Near Truro, where Britain meets the legends of the mythic sea, Gavin Stokes awaits his Auntie Gwen at an estate called Pendurra.
Gavin has heard a woman’s voice since childhood, a voice he refers to as Miss Grey. His mother thinks he’s batty. His father thinks he’s contrary. His school has suspended him. With parents away for winter vacation, Gavin is sent to Auntie Gwen. In this first of a trilogy, Treadwell links young Gavin to magus John Fiste, a student of “the unseen world” in 1537. On his way to Truro, Gavin encounters Hester Lightfoot, a scholar at Oxford forced to resign because she too hears a voice. Gavin’s aunt isn’t on hand to meet the train, and so Hester drops him off at Gwen’s lodge on the grounds of Pendurra’s ancient manor house. There, Gavin encounters its owner, Tristram Uren, and his fey and feckless 13-year-old daughter Marina.
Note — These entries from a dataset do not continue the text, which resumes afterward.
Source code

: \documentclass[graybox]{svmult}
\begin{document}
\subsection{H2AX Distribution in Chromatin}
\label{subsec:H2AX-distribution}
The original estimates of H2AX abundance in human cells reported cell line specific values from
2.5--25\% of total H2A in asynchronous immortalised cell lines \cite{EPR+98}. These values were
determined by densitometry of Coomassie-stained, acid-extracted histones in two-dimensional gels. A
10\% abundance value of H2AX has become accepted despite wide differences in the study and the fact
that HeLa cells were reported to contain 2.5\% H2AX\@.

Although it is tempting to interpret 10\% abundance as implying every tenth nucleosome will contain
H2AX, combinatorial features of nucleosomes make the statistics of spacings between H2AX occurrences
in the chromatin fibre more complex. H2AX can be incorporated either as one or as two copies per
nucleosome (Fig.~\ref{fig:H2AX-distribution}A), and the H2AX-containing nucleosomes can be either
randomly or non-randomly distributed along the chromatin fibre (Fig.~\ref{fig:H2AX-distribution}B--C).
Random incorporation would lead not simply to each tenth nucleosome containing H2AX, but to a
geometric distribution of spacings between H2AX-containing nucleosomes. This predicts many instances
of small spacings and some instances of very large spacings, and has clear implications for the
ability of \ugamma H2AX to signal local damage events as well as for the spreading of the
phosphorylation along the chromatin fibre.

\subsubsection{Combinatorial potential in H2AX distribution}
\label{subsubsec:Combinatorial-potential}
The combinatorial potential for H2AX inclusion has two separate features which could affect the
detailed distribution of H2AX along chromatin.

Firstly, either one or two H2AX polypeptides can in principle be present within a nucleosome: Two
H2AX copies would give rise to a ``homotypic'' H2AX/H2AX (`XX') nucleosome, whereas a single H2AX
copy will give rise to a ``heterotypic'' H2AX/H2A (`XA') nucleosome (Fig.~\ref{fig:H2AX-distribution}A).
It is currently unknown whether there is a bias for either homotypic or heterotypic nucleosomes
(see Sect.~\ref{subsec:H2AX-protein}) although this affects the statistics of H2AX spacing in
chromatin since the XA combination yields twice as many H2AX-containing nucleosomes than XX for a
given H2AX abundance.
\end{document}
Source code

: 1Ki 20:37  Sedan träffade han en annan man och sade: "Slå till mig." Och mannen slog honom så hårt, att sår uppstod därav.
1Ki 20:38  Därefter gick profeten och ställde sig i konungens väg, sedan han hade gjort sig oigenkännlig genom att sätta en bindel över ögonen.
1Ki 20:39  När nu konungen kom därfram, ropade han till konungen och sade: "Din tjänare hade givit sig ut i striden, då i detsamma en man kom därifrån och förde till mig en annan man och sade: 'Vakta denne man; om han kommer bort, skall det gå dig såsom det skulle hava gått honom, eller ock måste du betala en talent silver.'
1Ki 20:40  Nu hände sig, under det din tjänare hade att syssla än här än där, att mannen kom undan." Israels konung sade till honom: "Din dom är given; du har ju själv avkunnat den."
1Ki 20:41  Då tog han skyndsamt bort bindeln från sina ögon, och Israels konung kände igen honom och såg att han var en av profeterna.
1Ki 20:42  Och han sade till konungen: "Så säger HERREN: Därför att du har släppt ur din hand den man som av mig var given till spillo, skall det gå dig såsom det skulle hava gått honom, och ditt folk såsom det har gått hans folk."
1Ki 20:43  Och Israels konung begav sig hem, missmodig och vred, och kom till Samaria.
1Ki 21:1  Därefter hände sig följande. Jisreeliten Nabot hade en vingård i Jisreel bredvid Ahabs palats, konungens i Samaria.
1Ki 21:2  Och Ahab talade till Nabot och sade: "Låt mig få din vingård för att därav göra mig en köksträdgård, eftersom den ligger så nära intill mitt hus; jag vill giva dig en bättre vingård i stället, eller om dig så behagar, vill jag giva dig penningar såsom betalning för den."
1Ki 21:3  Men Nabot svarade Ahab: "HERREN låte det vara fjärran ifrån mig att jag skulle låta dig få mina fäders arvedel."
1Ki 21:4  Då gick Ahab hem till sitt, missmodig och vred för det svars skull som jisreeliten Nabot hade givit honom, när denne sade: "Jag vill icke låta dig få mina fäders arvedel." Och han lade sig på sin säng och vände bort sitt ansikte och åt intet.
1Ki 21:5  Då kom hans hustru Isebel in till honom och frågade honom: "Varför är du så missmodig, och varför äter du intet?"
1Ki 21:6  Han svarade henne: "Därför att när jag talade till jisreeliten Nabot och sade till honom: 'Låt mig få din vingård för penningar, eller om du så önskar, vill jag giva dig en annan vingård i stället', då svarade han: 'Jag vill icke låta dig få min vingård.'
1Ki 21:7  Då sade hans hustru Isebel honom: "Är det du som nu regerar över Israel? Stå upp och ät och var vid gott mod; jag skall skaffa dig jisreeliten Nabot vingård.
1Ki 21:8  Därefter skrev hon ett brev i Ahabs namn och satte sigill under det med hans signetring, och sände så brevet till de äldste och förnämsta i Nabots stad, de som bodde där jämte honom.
Setting and atmosphere are perfect for a gothic-tinged, magic-driven story: a forbidding opening; strange characters; bizarre noises and shadowy visions; and a narrative that slowly but inexorably circles toward seemingly inevitable doom. Shifting from Gavin’s current day to Fiste’s era, the story reveals the great magus is Johannes Faust, whose skill with the black arts allowed him to travel in time to meet Helen of Troy and Cassandra. That there is a link between Fiste/Faust and Gavin becomes apparent when Gavin encounters a mysterious woman near Hester’s village who refers to him as Gawain. She asks Gavin to take her burden, that being “There will be fire and blood…The world will find it a bitter weight.” The book thereafter romps toward a surrealistic and fantastical conclusion filled with dryads and pukas, mermaids and a giant talking crow, trees that come alive, malevolent angels and Gavin's heroic overcoming. Ripe with literary language and classical references, Treadwell’s novel shape-shifts between bewitchingly perplexing and supernaturally entertaining.
A book that should appeal to grown-up Potter-philes.